Saturday, December 23, 2023

23 December 2023 Amman: The Jordan Museum

 


This museum is large and it had all the right ingredients, local history, demographic data on the local population, ancient artifacts, treasures found nowhere else and interactive displays with take away items.  So many items that spanned eons.  


Our Uber driver dropped us off 500 feet before the museum at the City Hall.  


It was cold and windy and so we poked around to see if this was the real place, it was not.


So off we walked and here was the City Hall from the back


Ahead the museum!


An old railroad car outside


Lets get inside, brrrrr


The rain has made the entire place wet and slippery


Appropriately with the weather the way it was, we see pipes and drainage systems used in Petra


Waterproof ceramics 


The aqueduct and the angle of the water delivery system


Jordanians are acutely aware of being in a desert


A replica of a goats milk churn, 6000 years old!

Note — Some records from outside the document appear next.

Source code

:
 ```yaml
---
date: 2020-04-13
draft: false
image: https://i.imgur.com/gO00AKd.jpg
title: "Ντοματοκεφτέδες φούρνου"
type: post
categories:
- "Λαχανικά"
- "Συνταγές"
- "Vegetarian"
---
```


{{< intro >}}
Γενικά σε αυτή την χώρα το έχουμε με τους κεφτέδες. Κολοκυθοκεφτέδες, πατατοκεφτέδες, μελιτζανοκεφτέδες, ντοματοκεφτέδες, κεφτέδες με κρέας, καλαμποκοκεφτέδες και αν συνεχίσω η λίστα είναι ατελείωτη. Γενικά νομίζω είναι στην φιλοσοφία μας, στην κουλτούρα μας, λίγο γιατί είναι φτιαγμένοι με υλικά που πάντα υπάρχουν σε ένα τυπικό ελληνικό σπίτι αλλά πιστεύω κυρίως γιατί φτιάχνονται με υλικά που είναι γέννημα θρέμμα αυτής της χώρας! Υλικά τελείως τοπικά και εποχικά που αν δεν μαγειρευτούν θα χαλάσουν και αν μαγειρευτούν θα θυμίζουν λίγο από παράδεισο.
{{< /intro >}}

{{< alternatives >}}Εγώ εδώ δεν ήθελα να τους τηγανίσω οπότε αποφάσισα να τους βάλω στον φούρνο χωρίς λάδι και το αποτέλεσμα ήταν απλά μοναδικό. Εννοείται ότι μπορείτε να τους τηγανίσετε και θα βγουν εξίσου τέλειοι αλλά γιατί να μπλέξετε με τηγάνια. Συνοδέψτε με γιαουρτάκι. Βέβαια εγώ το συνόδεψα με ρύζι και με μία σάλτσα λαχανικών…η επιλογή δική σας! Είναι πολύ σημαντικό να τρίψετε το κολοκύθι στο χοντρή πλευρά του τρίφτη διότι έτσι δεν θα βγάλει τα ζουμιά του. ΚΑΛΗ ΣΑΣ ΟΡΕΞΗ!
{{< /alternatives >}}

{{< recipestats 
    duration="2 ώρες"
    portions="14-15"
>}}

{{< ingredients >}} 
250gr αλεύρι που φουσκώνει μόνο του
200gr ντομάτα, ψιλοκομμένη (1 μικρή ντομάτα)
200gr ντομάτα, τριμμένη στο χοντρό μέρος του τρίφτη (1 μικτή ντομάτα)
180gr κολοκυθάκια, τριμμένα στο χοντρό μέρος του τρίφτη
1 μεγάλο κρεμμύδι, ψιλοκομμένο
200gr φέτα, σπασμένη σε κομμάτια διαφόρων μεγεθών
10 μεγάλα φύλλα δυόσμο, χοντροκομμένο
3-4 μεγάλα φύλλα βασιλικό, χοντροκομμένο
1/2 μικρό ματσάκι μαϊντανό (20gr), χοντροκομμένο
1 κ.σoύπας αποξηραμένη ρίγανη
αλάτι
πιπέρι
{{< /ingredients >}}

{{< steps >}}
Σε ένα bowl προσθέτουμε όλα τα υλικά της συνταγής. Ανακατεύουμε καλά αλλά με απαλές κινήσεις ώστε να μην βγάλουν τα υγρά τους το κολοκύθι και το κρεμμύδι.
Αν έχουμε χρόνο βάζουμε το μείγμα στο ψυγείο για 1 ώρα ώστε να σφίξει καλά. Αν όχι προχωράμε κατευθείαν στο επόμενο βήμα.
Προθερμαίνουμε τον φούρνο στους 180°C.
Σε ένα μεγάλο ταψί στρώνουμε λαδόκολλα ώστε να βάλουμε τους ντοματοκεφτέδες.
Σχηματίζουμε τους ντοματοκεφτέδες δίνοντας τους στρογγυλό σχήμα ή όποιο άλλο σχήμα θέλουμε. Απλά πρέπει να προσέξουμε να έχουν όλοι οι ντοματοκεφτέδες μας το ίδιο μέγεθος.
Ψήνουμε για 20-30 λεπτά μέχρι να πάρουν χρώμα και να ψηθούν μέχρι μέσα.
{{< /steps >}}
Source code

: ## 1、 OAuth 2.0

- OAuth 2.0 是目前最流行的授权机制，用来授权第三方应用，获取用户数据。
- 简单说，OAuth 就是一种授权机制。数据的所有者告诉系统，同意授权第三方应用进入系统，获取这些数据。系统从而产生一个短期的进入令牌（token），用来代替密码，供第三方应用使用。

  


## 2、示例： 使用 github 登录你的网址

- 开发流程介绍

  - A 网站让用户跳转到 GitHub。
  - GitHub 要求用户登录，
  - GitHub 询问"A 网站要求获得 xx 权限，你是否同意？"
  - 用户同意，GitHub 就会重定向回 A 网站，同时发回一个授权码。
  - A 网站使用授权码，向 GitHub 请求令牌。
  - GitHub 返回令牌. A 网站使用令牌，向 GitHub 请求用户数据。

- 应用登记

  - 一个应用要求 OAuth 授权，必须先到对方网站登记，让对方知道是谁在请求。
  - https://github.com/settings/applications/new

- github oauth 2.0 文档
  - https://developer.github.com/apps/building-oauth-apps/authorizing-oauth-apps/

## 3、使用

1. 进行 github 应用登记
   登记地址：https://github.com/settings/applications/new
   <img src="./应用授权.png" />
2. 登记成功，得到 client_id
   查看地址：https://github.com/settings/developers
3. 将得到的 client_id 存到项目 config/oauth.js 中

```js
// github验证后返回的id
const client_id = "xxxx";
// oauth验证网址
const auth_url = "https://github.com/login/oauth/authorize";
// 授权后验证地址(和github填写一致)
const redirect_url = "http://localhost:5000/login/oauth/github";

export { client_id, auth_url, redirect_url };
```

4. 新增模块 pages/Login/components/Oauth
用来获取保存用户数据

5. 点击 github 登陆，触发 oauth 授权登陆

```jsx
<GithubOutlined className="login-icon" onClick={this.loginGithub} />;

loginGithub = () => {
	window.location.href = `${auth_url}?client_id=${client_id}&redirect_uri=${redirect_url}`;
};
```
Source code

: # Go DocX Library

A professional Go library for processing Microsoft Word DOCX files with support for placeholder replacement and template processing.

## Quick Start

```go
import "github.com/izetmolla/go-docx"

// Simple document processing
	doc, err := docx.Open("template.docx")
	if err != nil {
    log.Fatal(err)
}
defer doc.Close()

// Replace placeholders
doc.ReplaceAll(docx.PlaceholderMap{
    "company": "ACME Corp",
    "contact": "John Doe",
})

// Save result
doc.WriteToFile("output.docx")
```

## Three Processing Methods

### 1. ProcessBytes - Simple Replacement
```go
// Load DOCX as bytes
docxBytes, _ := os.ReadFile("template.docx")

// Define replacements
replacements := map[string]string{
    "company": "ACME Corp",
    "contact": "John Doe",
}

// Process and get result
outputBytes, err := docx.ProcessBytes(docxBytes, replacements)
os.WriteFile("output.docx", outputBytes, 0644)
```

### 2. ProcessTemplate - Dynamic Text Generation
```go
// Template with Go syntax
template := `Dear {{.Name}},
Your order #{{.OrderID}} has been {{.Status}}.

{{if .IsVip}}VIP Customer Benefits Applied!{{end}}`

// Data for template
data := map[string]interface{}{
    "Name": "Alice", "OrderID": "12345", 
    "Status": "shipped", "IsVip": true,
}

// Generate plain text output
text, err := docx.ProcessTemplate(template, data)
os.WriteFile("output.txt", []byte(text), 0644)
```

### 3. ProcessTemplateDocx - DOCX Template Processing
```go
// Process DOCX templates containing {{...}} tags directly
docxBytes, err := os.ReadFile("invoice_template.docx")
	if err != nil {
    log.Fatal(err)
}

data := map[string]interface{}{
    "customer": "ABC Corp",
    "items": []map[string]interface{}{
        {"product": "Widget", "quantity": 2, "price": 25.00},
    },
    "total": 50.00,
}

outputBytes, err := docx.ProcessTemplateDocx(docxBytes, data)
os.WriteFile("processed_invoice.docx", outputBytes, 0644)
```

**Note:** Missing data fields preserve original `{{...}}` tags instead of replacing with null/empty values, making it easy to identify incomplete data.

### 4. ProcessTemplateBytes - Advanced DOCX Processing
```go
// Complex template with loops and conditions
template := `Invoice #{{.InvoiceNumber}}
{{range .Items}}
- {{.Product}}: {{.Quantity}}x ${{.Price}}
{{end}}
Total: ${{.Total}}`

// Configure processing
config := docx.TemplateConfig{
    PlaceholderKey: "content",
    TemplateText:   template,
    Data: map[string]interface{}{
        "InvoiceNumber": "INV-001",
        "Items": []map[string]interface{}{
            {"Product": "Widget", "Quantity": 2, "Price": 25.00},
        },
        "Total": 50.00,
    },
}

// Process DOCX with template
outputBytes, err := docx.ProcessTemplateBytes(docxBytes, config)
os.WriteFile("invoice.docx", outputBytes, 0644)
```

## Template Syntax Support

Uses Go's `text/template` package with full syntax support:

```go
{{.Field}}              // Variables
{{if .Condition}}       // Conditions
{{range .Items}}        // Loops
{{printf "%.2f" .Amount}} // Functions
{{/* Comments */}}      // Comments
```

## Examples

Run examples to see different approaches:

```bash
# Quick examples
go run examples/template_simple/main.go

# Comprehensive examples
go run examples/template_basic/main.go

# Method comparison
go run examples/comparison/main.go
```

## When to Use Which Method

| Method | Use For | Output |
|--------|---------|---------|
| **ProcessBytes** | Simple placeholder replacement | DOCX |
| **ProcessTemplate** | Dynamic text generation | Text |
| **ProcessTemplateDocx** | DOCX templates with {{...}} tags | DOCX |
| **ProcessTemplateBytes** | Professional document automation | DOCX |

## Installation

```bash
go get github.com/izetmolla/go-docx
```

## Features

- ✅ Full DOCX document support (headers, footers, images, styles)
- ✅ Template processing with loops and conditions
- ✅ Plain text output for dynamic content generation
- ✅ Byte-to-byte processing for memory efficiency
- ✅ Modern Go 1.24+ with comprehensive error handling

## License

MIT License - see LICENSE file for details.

The dead sea is shrinking because the water sources that had traditionally kept it fed with fresh water have all been diverted over the centuries


So to fix it there is a plan afoot for a Red Sea to the Dead Sea pipeline


A diagram of the Treasury building in Petra


The Egyptian influence was always here


The Kufiyyeh is the traditional Jordanian red and white scarf.  The tassel size denoted wealth and status 


This is the Pella Box from 1650 BCE


All the parts of the Jordanian Flag.  Three colors for three different Caliphates and the seven pointed star for the seven first verses of the Quran


Demographics data on educational levels of the population


3600 BCE female figure and Queen's coins


Latin


Greek


Arabic


Nabataean 


Safartic


Cuniform


The cylinder scroll rolled over the foil and we got this souvenir 



At 9000 years old these are some of the oldest human form sculptures


Almost spooky


Anatomically correct


Oddly approachable


The oldest plaster ever found


Great carved stone



A great display of small arrowheads


A huge 6 inch or bigger dagger made of flint


After the buried skulls flesh decayed the bones would be recovered and plaster put on the skull to recreate the faces of their ancestors.  They would then be placed in homes and return to the family


These statues were placed under the floors of long abandoned houses in specially dug pits.  They all faces east to west


A petroglyph that was recovered and placed in this museum


It was missing some parts


I have never seen flint discs.  There was a hole to attach to a handle or to a rope


An example of a pottery burial for infants


They were sealed in the jar


three different tribes and their traditional dress, Jerash, Krak and Adwan


Ma'am, Irbid and Ramtha


This is the Salt tribe.  One normal size and one huge giant sized


A stretched leather box and horsehair string that was played with a bow


A very elaborate coffee making tradition.  Three pots are used to boil and filter the coffee


A hanging pot


Bronze ax heads and the molds used to make them


A ceremonial ax head and hand


A big granite stele with Egyptian influences circa 1300 BCE


in 1868 this was discovered by a German Missionary and word got out.  German, English and French teams came to snatch it and the Ottoman Authorities were running interference.  It got so bad that the locals burned it and it broke into  pieces!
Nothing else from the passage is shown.